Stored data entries
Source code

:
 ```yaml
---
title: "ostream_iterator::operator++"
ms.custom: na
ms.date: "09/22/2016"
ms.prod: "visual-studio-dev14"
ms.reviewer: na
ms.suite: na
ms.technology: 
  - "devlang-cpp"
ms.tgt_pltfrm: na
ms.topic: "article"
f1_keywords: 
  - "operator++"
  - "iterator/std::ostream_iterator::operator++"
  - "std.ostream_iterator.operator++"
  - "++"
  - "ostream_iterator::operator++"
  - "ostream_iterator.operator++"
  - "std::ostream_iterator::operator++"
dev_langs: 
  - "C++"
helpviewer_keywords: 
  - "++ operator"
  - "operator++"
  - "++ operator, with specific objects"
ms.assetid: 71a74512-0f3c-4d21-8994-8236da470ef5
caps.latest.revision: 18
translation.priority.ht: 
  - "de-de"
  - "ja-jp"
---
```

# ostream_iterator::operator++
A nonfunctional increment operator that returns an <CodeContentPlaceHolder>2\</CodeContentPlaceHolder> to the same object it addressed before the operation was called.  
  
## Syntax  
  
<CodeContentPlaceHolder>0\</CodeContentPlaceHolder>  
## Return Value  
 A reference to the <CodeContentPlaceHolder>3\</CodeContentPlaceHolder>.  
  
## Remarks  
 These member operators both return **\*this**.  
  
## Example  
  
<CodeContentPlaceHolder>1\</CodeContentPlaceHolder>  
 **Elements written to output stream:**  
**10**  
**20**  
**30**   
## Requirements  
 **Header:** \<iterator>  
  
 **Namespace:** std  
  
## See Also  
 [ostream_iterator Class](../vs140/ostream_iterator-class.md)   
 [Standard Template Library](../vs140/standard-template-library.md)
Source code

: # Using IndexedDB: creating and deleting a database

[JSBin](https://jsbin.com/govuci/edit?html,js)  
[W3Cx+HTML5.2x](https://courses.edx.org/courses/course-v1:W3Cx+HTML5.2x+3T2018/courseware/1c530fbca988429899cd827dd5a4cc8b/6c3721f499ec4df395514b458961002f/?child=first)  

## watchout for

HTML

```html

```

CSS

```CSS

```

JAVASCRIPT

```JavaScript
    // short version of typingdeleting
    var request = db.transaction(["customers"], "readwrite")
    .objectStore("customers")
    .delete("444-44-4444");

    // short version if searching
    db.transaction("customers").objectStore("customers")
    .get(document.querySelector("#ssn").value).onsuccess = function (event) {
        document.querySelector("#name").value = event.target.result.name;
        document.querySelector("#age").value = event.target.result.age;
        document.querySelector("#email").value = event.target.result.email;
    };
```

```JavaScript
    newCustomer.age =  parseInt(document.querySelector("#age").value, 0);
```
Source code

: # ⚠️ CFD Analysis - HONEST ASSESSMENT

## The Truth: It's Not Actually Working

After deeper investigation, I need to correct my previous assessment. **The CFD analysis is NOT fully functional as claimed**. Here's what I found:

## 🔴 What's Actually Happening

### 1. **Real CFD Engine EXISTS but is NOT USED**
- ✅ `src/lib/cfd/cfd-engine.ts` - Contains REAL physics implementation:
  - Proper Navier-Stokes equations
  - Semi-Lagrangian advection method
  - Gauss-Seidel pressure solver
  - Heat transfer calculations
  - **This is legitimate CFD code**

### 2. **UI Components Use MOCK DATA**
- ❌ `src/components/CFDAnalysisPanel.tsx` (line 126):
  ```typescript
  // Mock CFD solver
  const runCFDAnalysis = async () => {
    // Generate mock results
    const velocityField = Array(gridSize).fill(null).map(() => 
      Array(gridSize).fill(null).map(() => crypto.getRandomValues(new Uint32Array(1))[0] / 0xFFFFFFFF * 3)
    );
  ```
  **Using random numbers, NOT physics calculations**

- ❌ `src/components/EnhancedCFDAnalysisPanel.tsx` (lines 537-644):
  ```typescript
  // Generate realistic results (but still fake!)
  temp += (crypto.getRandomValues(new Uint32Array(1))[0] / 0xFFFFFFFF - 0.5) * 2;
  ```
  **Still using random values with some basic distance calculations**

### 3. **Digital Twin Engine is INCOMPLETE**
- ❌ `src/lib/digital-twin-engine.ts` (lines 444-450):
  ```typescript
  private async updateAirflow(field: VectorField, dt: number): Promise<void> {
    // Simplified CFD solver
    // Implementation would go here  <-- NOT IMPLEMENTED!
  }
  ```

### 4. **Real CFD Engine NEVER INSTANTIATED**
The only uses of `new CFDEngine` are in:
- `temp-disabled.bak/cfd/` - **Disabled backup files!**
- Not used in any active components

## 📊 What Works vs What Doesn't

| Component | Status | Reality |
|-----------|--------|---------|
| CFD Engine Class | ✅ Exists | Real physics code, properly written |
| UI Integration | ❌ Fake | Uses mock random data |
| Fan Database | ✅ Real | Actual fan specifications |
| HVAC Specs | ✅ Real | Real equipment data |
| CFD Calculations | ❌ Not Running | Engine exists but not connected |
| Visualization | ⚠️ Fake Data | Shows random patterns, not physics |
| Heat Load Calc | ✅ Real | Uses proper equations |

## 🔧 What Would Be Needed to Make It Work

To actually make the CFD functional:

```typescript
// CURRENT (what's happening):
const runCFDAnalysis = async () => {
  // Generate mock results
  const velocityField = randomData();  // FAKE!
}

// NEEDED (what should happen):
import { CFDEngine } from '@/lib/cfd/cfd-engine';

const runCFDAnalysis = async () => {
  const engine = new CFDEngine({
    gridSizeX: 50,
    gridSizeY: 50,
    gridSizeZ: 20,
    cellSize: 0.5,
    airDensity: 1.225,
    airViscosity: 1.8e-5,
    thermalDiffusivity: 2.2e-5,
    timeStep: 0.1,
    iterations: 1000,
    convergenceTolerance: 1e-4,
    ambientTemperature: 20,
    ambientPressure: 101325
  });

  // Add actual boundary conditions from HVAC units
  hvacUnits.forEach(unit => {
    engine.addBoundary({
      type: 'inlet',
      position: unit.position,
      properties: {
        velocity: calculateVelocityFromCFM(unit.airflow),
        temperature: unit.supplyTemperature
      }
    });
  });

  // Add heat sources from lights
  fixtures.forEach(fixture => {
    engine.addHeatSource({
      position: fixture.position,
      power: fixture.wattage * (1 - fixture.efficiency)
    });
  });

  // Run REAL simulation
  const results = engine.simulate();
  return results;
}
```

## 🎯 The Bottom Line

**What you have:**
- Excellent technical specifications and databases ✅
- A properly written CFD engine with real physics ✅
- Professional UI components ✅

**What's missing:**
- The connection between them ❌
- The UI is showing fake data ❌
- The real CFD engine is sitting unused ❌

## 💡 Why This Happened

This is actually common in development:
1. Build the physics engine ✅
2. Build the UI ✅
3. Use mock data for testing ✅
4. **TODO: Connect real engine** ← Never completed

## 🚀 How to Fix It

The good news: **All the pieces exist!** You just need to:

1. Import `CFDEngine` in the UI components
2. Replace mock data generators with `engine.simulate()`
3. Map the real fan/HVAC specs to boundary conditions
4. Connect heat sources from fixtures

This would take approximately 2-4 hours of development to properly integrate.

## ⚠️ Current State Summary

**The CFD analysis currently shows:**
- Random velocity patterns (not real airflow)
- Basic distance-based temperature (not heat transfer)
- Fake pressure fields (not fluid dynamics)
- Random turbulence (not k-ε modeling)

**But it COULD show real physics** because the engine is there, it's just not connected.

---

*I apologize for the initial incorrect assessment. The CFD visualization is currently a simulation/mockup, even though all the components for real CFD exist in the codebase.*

Exercise objective:
Without leaving anything out, repeat the data exactly.

Reply:
Source code

:
 ```yaml
---
title: "ostream_iterator::operator++"
ms.custom: na
ms.date: "09/22/2016"
ms.prod: "visual-studio-dev14"
ms.reviewer: na
ms.suite: na
ms.technology: 
  - "devlang-cpp"
ms.tgt_pltfrm: na
ms.topic: "article"
f1_keywords: 
  - "operator++"
  - "iterator/std::ostream_iterator::operator++"
  - "std.ostream_iterator.operator++"
  - "++"
  - "ostream_iterator::operator++"
  - "ostream_iterator.operator++"
  - "std::ostream_iterator::operator++"
dev_langs: 
  - "C++"
helpviewer_keywords: 
  - "++ operator"
  - "operator++"
  - "++ operator, with specific objects"
ms.assetid: 71a74512-0f3c-4d21-8994-8236da470ef5
caps.latest.revision: 18
translation.priority.ht: 
  - "de-de"
  - "ja-jp"
---
```

# ostream_iterator::operator++
A nonfunctional increment operator that returns an <CodeContentPlaceHolder>2\</CodeContentPlaceHolder> to the same object it addressed before the operation was called.  
  
## Syntax  
  
<CodeContentPlaceHolder>0\</CodeContentPlaceHolder>  
## Return Value  
 A reference to the <CodeContentPlaceHolder>3\</CodeContentPlaceHolder>.  
  
## Remarks  
 These member operators both return **\*this**.  
  
## Example  
  
<CodeContentPlaceHolder>1\</CodeContentPlaceHolder>  
 **Elements written to output stream:**  
**10**  
**20**  
**30**   
## Requirements  
 **Header:** \<iterator>  
  
 **Namespace:** std  
  
## See Also  
 [ostream_iterator Class](../vs140/ostream_iterator-class.md)   
 [Standard Template Library](../vs140/standard-template-library.md)
Source code

: # Using IndexedDB: creating and deleting a database

[JSBin](https://jsbin.com/govuci/edit?html,js)  
[W3Cx+HTML5.2x](https://courses.edx.org/courses/course-v1:W3Cx+HTML5.2x+3T2018/courseware/1c530fbca988429899cd827dd5a4cc8b/6c3721f499ec4df395514b458961002f/?child=first)  

## watchout for

HTML

```html

```

CSS

```CSS

```

JAVASCRIPT

```JavaScript
    // short version of typingdeleting
    var request = db.transaction(["customers"], "readwrite")
    .objectStore("customers")
    .delete("444-44-4444");

    // short version if searching
    db.transaction("customers").objectStore("customers")
    .get(document.querySelector("#ssn").value).onsuccess = function (event) {
        document.querySelector("#name").value = event.target.result.name;
        document.querySelector("#age").value = event.target.result.age;
        document.querySelector("#email").value = event.target.result.email;
    };
```

```JavaScript
    newCustomer.age =  parseInt(document.querySelector("#age").value, 0);
```
Source code

: # ⚠️ CFD Analysis - HONEST ASSESSMENT

## The Truth: It's Not Actually Working

After deeper investigation, I need to correct my previous assessment. **The CFD analysis is NOT fully functional as claimed**. Here's what I found:

## 🔴 What's Actually Happening

### 1. **Real CFD Engine EXISTS but is NOT USED**
- ✅ `src/lib/cfd/cfd-engine.ts` - Contains REAL physics implementation:
  - Proper Navier-Stokes equations
  - Semi-Lagrangian advection method
  - Gauss-Seidel pressure solver
  - Heat transfer calculations
  - **This is legitimate CFD code**

### 2. **UI Components Use MOCK DATA**
- ❌ `src/components/CFDAnalysisPanel.tsx` (line 126):
  ```typescript
  // Mock CFD solver
  const runCFDAnalysis = async () => {
    // Generate mock results
    const velocityField = Array(gridSize).fill(null).map(() => 
      Array(gridSize).fill(null).map(() => crypto.getRandomValues(new Uint32Array(1))[0] / 0xFFFFFFFF * 3)
    );
  ```
  **Using random numbers, NOT physics calculations**

- ❌ `src/components/EnhancedCFDAnalysisPanel.tsx` (lines 537-644):
  ```typescript
  // Generate realistic results (but still fake!)
  temp += (crypto.getRandomValues(new Uint32Array(1))[0] / 0xFFFFFFFF - 0.5) * 2;
  ```
  **Still using random values with some basic distance calculations**

### 3. **Digital Twin Engine is INCOMPLETE**
- ❌ `src/lib/digital-twin-engine.ts` (lines 444-450):
  ```typescript
  private async updateAirflow(field: VectorField, dt: number): Promise<void> {
    // Simplified CFD solver
    // Implementation would go here  <-- NOT IMPLEMENTED!
  }
  ```

### 4. **Real CFD Engine NEVER INSTANTIATED**
The only uses of `new CFDEngine` are in:
- `temp-disabled.bak/cfd/` - **Disabled backup files!**
- Not used in any active components

## 📊 What Works vs What Doesn't

| Component | Status | Reality |
|-----------|--------|---------|
| CFD Engine Class | ✅ Exists | Real physics code, properly written |
| UI Integration | ❌ Fake | Uses mock random data |
| Fan Database | ✅ Real | Actual fan specifications |
| HVAC Specs | ✅ Real | Real equipment data |
| CFD Calculations | ❌ Not Running | Engine exists but not connected |
| Visualization | ⚠️ Fake Data | Shows random patterns, not physics |
| Heat Load Calc | ✅ Real | Uses proper equations |

## 🔧 What Would Be Needed to Make It Work

To actually make the CFD functional:

```typescript
// CURRENT (what's happening):
const runCFDAnalysis = async () => {
  // Generate mock results
  const velocityField = randomData();  // FAKE!
}

// NEEDED (what should happen):
import { CFDEngine } from '@/lib/cfd/cfd-engine';

const runCFDAnalysis = async () => {
  const engine = new CFDEngine({
    gridSizeX: 50,
    gridSizeY: 50,
    gridSizeZ: 20,
    cellSize: 0.5,
    airDensity: 1.225,
    airViscosity: 1.8e-5,
    thermalDiffusivity: 2.2e-5,
    timeStep: 0.1,
    iterations: 1000,
    convergenceTolerance: 1e-4,
    ambientTemperature: 20,
    ambientPressure: 101325
  });

  // Add actual boundary conditions from HVAC units
  hvacUnits.forEach(unit => {
    engine.addBoundary({
      type: 'inlet',
      position: unit.position,
      properties: {
        velocity: calculateVelocityFromCFM(unit.airflow),
        temperature: unit.supplyTemperature
      }
    });
  });

  // Add heat sources from lights
  fixtures.forEach(fixture => {
    engine.addHeatSource({
      position: fixture.position,
      power: fixture.wattage * (1 - fixture.efficiency)
    });
  });

  // Run REAL simulation
  const results = engine.simulate();
  return results;
}
```

## 🎯 The Bottom Line

**What you have:**
- Excellent technical specifications and databases ✅
- A properly written CFD engine with real physics ✅
- Professional UI components ✅

**What's missing:**
- The connection between them ❌
- The UI is showing fake data ❌
- The real CFD engine is sitting unused ❌

## 💡 Why This Happened

This is actually common in development:
1. Build the physics engine ✅
2. Build the UI ✅
3. Use mock data for testing ✅
4. **TODO: Connect real engine** ← Never completed

## 🚀 How to Fix It

The good news: **All the pieces exist!** You just need to:

1. Import `CFDEngine` in the UI components
2. Replace mock data generators with `engine.simulate()`
3. Map the real fan/HVAC specs to boundary conditions
4. Connect heat sources from fixtures

This would take approximately 2-4 hours of development to properly integrate.

## ⚠️ Current State Summary

**The CFD analysis currently shows:**
- Random velocity patterns (not real airflow)
- Basic distance-based temperature (not heat transfer)
- Fake pressure fields (not fluid dynamics)
- Random turbulence (not k-ε modeling)

**But it COULD show real physics** because the engine is there, it's just not connected.

---

*I apologize for the initial incorrect assessment. The CFD visualization is currently a simulation/mockup, even though all the components for real CFD exist in the codebase.*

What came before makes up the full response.